Marriage often receives a facile treatment on network TV, which generally prefers that its characters be singletons caught up in webs of unresolved sexual tension. Watching a romance develop and blossom is a safely-understood way to gratify viewers, and if two characters become dull after falling in love, a traumatic breakup can always be arranged. In contrast, the depiction of two people working through the issues of an imperfect marriage can offer tricky challenges, moving into territory where a kiss doesn't necessarily make everything better and love doesn't always conquer all. Shows that do talk about marriage seriously, Six Feet Under, the short-lived cop show Boomtown and now The Riches, are to be treasured.

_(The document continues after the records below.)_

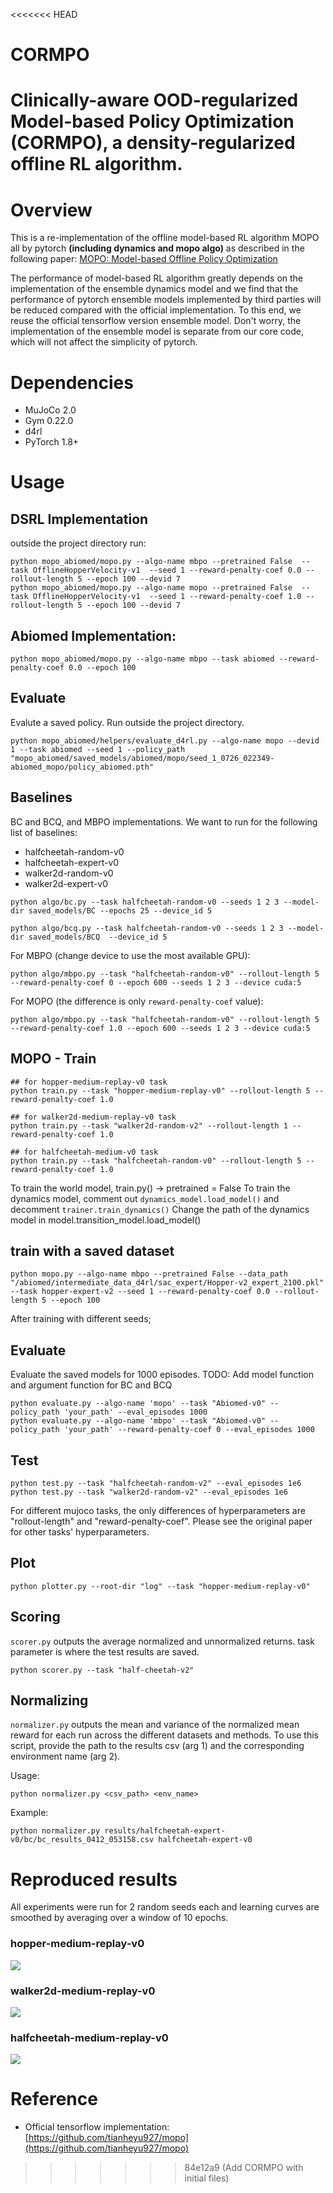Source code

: <<<<<<< HEAD
# CORMPO
Clinically-aware OOD-regularized Model-based Policy Optimization (CORMPO), a density-regularized offline RL algorithm.
=======
# Overview

This is a re-implementation of the offline model-based RL algorithm MOPO all by pytorch **(including dynamics and mopo algo)** as described in the following paper: [MOPO: Model-based Offline Policy Optimization](https://arxiv.org/pdf/2005.13239.pdf)

The performance of model-based RL algorithm greatly depends on the implementation of the ensemble dynamics model and we find that the performance of pytorch ensemble models implemented by third parties will be reduced compared with the official implementation. To this end, we reuse the official tensorflow version ensemble model. Don't worry, the implementation of the ensemble model is separate from our core code, which will not affect the simplicity of pytorch.

# Dependencies

- MuJoCo 2.0
- Gym 0.22.0
- d4rl
- PyTorch 1.8+

# Usage

## DSRL Implementation
outside the project directory run:
```
python mopo_abiomed/mopo.py --algo-name mbpo --pretrained False  --task OfflineHopperVelocity-v1  --seed 1 --reward-penalty-coef 0.0 --rollout-length 5 --epoch 100 --devid 7
python mopo_abiomed/mopo.py --algo-name mopo --pretrained False  --task OfflineHopperVelocity-v1  --seed 1 --reward-penalty-coef 1.0 --rollout-length 5 --epoch 100 --devid 7
```


## Abiomed Implementation:

```
python mopo_abiomed/mopo.py --algo-name mbpo --task abiomed --reward-penalty-coef 0.0 --epoch 100
```

## Evaluate
Evalute a saved policy. Run outside the project directory.

```
python mopo_abiomed/helpers/evaluate_d4rl.py --algo-name mopo --devid 1 --task abiomed --seed 1 --policy_path "mopo_abiomed/saved_models/abiomed/mopo/seed_1_0726_022349-abiomed_mopo/policy_abiomed.pth"
```

## Baselines

BC and BCQ, and MBPO implementations. We want to run for the following list of baselines:

- halfcheetah-random-v0
- halfcheetah-expert-v0
- walker2d-random-v0
- walker2d-expert-v0

```
python algo/bc.py --task halfcheetah-random-v0 --seeds 1 2 3 --model-dir saved_models/BC --epochs 25 --device_id 5

python algo/bcq.py --task halfcheetah-random-v0 --seeds 1 2 3 --model-dir saved_models/BCQ  --device_id 5
```

For MBPO (change device to use the most available GPU):
```
python algo/mbpo.py --task "halfcheetah-random-v0" --rollout-length 5 --reward-penalty-coef 0 --epoch 600 --seeds 1 2 3 --device cuda:5 
```

For MOPO (the difference is only `reward-penalty-coef` value):

```
python algo/mbpo.py --task "halfcheetah-random-v0" --rollout-length 5 --reward-penalty-coef 1.0 --epoch 600 --seeds 1 2 3 --device cuda:5 
```

## MOPO - Train

```
## for hopper-medium-replay-v0 task
python train.py --task "hopper-medium-replay-v0" --rollout-length 5 --reward-penalty-coef 1.0 

## for walker2d-medium-replay-v0 task
python train.py --task "walker2d-random-v2" --rollout-length 1 --reward-penalty-coef 1.0 

## for halfcheetah-medium-v0 task
python train.py --task "halfcheetah-random-v0" --rollout-length 5 --reward-penalty-coef 1.0 

```
To train the world model, train.py() -> pretrained = False
To train the dynamics model, comment out ```dynamics_model.load_model()``` and decomment ```trainer.train_dynamics()```
Change the path of the dynamics model in model.transition_model.load_model()

## train with a saved dataset
```
python mopo.py --algo-name mbpo --pretrained False --data_path  "/abiomed/intermediate_data_d4rl/sac_expert/Hopper-v2_expert_2100.pkl" --task hopper-expert-v2 --seed 1 --reward-penalty-coef 0.0 --rollout-length 5 --epoch 100
```

After training with different seeds;

## Evaluate

Evaluate the saved models for 1000 episodes.
TODO: Add model function and argument function for BC and BCQ
```
python evaluate.py --algo-name 'mopo' --task "Abiomed-v0" --policy_path 'your_path' --eval_episodes 1000 
python evaluate.py --algo-name 'mbpo' --task "Abiomed-v0" --policy_path 'your_path' --reward-penalty-coef 0 --eval_episodes 1000 

```

## Test
```
python test.py --task "halfcheetah-random-v2" --eval_episodes 1e6
python test.py --task "walker2d-random-v2" --eval_episodes 1e6

```

For different mujoco tasks, the only differences of hyperparameters are "rollout-length" and "reward-penalty-coef". Please see the original paper for other tasks' hyperparameters.

## Plot

```
python plotter.py --root-dir "log" --task "hopper-medium-replay-v0"
```
## Scoring

```scorer.py``` outputs the average normalized and unnormalized returns. task parameter is where the test results are saved.

```
python scorer.py --task "half-cheetah-v2"
```

## Normalizing

```normalizer.py``` outputs the mean and variance of the normalized mean reward for each run across the different datasets and methods. To use this script, provide the path to the results csv (arg 1) and the corresponding environment name (arg 2).

Usage:
```
python normalizer.py <csv_path> <env_name>
```

Example:

```
python normalizer.py results/halfcheetah-expert-v0/bc/bc_results_0412_053158.csv halfcheetah-expert-v0
```

# Reproduced results
All experiments were run for 2 random seeds each and learning curves are smoothed by averaging over a window of 10 epochs.

### hopper-medium-replay-v0

![](results/hopper-medium-replay.png)

### walker2d-medium-replay-v0

![](results/walker2d-medium-replay.png)

### halfcheetah-medium-replay-v0

![](results/halfcheetah-medium-replay.png)

# Reference

- Official tensorflow implementation: [https://github.com/tianheyu927/mopo](https://github.com/tianheyu927/mopo)
>>>>>>> 84e12a9 (Add CORMPO  with initial files)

Izzard and Driver are nothing short of jaw-dropping as the often-conflicted but always-loving Mom and Pop of this criminal family enterprise. The trio of young actors who play their children (perhaps especially the delicate Aidan Mitchell, with his convincing portrayal of their transgendered youngest, Sam) give utterly solid performances. The cast is rounded out by a bevy of odd neighbors and co-workers, especially the deliciously loathsome Gregg Henry as as Doug's boss, real estate mogul Hugh Panetta.
Viewers expect DVDs to come with extras, and this one is no exception--it has a gag reel, some episode commentaries, and the usual featurettes, along with a number of webisodes--short snippets of Izzard teaching the children various cons--that are laugh out loud funny.
Series creator Dmitri Lipkin has produced a tour de force on his first foray into television. The Riches is nuanced and packed with ideas, reflecting an enormous range of human experience -- the depths yes, but also the incredible highs. As it leaps from Wayne and Dahlia's latest high-stakes con to life-or-death drama, it manages, frequently, to be both funny and heart wrenching at the same time.